‘Moving beyond the depths of crisis’: Federal Reserve hikes rates


The US Federal Reserve has hiked interest rates for the first time in nine years, increasing rates by 25 basis points.

The Federal Open Market Committee decided to move rates up from the target rate of between 0 and 0.25 per cent, which it has been at since November 2008. The target main policy rate is now 0.25 to 0.5 per cent.

The markets reacted well to the move, with the S&P 500 jumping 1.45 per cent as the Federal Reserve made the announcement.

A statement from the FOMC said: “The committee judges that there has been considerable improvement in labour market conditions this year, and it is reasonably confident that inflation will rise, over the medium term, to its two per cent objective.”

The 12 members of the committee voted unanimously for the hike.

The move was widely expected by markets, with experts saying it is a symbolic move rather than being likely to have a real impact on the economy.

Rowan Dartington Signature managing director Guy Stephens says: “It signals that the American economy has finally moved beyond the depths of the worst financial crisis since the great depression and into a period of sustained economic prosperity, or at least that’s the plan.

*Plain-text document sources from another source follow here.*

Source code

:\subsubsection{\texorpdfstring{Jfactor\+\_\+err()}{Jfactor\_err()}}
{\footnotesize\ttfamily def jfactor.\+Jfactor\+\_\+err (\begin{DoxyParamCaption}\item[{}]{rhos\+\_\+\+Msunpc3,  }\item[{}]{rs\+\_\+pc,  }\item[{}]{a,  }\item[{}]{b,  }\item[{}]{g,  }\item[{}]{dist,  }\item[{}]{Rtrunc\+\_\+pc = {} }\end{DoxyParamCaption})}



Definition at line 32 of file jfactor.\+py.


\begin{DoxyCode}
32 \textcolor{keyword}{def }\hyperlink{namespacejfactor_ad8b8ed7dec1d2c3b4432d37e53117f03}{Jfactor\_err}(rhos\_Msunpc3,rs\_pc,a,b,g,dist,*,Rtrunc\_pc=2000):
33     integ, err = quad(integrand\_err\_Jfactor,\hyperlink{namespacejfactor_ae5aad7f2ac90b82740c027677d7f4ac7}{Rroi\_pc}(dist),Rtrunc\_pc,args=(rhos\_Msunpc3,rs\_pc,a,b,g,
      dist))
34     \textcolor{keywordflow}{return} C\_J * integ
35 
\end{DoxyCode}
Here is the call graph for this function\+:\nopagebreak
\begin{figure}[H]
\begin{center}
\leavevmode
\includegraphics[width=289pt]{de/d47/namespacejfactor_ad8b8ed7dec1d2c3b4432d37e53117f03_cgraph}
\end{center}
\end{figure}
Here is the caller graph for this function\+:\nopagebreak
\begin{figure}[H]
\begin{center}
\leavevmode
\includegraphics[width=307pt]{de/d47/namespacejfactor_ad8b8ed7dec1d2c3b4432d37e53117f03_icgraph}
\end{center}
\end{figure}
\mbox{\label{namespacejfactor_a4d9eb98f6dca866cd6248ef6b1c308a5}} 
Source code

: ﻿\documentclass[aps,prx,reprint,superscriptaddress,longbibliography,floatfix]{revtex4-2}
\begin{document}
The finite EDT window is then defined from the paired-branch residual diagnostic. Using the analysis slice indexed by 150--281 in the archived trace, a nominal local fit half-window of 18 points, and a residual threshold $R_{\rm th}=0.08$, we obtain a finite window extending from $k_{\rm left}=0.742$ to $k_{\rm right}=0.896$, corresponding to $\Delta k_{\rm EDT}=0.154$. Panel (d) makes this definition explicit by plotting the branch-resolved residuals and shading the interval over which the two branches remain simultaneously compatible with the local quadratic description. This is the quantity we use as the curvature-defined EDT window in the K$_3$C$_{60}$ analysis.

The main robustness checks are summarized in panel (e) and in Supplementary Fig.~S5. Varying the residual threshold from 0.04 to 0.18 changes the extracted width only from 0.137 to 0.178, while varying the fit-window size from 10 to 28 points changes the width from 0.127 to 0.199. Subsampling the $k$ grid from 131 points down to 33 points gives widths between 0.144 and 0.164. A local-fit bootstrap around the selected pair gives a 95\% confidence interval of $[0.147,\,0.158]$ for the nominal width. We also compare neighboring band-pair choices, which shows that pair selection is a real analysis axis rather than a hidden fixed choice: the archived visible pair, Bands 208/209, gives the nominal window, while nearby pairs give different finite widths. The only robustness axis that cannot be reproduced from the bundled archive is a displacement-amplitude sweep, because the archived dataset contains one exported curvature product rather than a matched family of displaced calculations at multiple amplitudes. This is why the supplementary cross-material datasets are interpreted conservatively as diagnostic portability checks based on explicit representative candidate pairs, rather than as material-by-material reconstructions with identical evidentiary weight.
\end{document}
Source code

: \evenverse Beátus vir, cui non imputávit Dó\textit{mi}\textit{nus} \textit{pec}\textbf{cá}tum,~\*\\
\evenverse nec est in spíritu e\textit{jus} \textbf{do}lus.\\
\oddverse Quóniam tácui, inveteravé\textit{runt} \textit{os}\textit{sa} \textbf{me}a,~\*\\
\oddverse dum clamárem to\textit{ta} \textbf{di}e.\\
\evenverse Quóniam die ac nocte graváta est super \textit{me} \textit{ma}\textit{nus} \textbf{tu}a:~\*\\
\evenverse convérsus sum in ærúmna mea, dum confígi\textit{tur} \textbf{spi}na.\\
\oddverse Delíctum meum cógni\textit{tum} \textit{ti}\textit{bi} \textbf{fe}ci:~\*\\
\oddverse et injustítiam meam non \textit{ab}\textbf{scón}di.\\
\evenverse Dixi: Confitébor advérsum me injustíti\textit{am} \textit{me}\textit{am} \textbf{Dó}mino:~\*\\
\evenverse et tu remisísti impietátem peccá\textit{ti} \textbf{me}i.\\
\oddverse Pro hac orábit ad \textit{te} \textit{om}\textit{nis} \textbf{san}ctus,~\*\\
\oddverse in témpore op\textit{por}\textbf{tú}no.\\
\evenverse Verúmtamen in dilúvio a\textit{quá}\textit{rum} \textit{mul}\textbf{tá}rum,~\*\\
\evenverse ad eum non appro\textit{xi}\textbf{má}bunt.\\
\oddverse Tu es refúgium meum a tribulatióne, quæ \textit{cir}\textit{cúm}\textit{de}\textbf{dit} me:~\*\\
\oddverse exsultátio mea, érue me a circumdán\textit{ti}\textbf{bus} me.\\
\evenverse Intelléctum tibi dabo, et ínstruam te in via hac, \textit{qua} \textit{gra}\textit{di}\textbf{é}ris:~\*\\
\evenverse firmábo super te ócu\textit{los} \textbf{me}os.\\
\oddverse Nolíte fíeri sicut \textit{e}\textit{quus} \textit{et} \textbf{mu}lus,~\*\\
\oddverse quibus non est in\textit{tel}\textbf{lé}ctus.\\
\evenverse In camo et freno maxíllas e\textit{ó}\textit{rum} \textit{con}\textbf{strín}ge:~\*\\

“Current projections suggest that the base rate will be around the 1.50 per cent mark by the end of next year, consistent with the view that the process will be slow and gradual.”

Ahead of the move, commentators said that most of the market impact was already priced in, with there being around an 80 per cent expectation of the raise going into the FOMC meeting.

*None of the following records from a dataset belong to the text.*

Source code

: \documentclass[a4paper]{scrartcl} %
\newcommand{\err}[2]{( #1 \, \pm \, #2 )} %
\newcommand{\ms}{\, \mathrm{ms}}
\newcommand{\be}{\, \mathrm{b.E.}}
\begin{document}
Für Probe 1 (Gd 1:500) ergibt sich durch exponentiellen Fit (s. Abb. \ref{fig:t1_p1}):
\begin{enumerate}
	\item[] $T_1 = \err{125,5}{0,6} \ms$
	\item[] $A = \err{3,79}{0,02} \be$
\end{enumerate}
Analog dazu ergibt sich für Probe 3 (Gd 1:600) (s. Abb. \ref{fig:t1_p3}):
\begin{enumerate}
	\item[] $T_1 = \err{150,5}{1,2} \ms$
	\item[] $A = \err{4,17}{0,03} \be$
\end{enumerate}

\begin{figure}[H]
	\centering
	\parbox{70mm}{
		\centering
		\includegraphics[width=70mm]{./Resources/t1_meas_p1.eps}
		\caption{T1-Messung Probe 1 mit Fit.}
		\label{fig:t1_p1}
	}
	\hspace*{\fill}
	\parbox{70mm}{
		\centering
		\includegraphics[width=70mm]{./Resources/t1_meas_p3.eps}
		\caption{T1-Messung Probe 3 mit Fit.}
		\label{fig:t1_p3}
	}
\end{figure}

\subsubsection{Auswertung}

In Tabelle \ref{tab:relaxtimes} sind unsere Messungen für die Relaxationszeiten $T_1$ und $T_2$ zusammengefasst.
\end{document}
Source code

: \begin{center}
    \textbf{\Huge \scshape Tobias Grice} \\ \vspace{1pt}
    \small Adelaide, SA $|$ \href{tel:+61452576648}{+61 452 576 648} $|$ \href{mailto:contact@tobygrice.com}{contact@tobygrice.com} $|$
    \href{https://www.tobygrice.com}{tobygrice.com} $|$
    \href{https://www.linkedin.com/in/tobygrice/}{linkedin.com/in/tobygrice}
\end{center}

Nutmeg chief investment officer Shaun Port says: “Tightening is a sign of healing. Healing balance sheets and rising nominal anchors such as wage growth and core inflation are all positive for equity assets, and detrimental for assets with fixed income components.”

With the Fed having begun it’s tightening programme, all eyes are now on Mark Carney and the Bank of England. It was previously expected that the UK would follow six to 12 months after the US, but that could be shifted forward.

Port add: “After the Fed lifts off and bond yields rise, the Bank of England will increasingly look embarrassingly behind the curve.

However, Hargreaves Lansdown head of research Mark Dampier believes that this does not necessarily mark the start of a hiking cycle for the US, instead thinking cuts could happen next year.

He says: “They may well have to bring them back down again, and I don’t think UK rates will go up in the next few years, they could even be cut.”